* [Task goal]: From the listing below, copy out every line where the word "Theory" appears.

* [Data listing]:
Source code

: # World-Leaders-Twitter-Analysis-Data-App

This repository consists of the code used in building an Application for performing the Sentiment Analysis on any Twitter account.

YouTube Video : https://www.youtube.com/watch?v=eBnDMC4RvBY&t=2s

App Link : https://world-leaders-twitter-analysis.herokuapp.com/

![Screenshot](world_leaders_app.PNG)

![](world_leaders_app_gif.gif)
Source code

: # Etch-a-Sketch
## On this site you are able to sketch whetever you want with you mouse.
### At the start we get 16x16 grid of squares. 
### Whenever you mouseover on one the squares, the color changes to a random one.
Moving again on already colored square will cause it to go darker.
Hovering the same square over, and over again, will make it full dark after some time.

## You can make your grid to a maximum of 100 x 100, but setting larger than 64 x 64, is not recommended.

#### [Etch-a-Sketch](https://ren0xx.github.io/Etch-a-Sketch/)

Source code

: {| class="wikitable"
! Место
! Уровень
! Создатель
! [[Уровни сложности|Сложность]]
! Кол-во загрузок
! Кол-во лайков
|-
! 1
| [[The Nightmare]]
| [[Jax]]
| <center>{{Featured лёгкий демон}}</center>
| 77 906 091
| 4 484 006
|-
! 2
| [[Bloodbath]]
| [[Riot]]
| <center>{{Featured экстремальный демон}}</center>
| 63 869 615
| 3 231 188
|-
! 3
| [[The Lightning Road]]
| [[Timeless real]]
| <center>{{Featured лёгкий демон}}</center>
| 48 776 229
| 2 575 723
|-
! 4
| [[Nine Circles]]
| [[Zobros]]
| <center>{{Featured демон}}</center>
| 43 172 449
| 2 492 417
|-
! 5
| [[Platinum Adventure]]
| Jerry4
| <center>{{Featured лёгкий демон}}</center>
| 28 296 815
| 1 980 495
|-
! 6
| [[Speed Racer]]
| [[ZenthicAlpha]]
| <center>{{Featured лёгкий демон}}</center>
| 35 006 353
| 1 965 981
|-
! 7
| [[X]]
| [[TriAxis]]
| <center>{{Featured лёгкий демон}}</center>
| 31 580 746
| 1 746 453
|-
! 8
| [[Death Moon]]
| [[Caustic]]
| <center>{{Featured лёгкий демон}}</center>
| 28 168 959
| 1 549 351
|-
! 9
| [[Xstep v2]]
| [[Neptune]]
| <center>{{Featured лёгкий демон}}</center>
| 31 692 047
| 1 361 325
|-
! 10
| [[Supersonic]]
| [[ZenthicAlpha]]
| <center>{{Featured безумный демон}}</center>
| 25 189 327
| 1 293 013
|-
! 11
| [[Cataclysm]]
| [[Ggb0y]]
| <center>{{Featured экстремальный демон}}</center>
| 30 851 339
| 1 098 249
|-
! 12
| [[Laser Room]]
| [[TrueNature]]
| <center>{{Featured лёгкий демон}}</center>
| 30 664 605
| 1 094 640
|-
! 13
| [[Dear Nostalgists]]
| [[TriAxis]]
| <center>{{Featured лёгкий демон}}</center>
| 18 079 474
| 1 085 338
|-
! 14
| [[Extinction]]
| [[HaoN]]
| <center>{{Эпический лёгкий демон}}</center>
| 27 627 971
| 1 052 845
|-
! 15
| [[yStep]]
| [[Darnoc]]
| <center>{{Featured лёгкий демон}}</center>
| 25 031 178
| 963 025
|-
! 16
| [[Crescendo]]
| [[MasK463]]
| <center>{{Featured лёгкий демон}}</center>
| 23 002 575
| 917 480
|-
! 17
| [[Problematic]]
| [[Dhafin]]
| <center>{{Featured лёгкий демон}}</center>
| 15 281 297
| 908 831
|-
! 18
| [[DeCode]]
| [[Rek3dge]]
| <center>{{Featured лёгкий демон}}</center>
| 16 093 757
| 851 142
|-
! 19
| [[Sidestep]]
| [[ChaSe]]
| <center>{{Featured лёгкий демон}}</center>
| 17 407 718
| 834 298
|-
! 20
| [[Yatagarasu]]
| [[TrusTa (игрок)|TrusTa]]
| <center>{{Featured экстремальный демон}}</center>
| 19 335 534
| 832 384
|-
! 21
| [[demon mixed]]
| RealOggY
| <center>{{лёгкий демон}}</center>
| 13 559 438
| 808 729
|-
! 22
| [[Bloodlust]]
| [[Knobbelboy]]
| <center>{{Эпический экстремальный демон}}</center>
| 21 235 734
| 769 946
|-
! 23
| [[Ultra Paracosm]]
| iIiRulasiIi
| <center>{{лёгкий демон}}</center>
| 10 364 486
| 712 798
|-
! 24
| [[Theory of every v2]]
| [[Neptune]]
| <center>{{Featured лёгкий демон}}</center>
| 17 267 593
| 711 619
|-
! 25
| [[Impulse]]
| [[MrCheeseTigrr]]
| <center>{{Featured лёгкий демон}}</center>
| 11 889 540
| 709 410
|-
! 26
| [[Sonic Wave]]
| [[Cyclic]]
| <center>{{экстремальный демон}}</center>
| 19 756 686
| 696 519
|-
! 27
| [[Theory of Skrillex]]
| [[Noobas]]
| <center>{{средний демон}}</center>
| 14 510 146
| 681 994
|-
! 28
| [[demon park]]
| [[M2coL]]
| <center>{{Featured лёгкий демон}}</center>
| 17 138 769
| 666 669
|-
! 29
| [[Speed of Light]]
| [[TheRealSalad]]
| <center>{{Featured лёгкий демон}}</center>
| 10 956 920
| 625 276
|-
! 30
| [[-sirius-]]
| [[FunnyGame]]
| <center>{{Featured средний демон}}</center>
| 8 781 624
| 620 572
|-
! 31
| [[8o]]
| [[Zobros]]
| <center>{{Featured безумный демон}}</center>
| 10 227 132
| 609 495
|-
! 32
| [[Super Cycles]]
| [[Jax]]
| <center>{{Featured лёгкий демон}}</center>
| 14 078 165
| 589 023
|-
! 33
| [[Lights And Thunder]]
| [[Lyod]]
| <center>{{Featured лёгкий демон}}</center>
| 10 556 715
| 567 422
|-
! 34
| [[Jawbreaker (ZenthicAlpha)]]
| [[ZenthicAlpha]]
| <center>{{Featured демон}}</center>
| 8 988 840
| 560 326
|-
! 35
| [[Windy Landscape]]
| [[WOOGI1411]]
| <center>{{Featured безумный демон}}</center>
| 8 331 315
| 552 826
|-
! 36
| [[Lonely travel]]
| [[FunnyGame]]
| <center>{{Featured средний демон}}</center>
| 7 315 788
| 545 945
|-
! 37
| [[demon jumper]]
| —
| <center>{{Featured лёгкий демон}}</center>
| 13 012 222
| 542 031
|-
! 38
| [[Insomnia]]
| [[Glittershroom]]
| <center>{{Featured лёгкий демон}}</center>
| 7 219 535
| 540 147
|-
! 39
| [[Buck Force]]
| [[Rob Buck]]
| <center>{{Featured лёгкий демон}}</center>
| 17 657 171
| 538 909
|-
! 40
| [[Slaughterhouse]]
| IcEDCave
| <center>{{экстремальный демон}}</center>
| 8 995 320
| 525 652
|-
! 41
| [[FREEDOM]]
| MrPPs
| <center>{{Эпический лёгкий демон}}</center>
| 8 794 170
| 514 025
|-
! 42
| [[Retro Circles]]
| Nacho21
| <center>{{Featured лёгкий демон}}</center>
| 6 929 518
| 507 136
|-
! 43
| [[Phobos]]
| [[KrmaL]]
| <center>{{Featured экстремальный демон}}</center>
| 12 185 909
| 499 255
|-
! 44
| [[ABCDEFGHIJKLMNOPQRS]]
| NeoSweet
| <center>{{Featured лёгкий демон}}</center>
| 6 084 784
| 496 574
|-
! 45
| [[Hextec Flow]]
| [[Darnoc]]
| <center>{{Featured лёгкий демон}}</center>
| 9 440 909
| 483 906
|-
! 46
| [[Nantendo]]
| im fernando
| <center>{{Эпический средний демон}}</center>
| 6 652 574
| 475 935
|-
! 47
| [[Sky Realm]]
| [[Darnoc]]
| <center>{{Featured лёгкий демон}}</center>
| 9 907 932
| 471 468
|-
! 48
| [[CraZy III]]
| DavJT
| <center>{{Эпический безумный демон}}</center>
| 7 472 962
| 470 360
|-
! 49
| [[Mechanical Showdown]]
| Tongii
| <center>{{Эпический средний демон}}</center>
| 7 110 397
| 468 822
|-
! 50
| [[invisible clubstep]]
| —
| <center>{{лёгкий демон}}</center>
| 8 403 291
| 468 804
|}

* [Final answer]:
| [[Theory of every v2]]
| [[Theory of Skrillex]]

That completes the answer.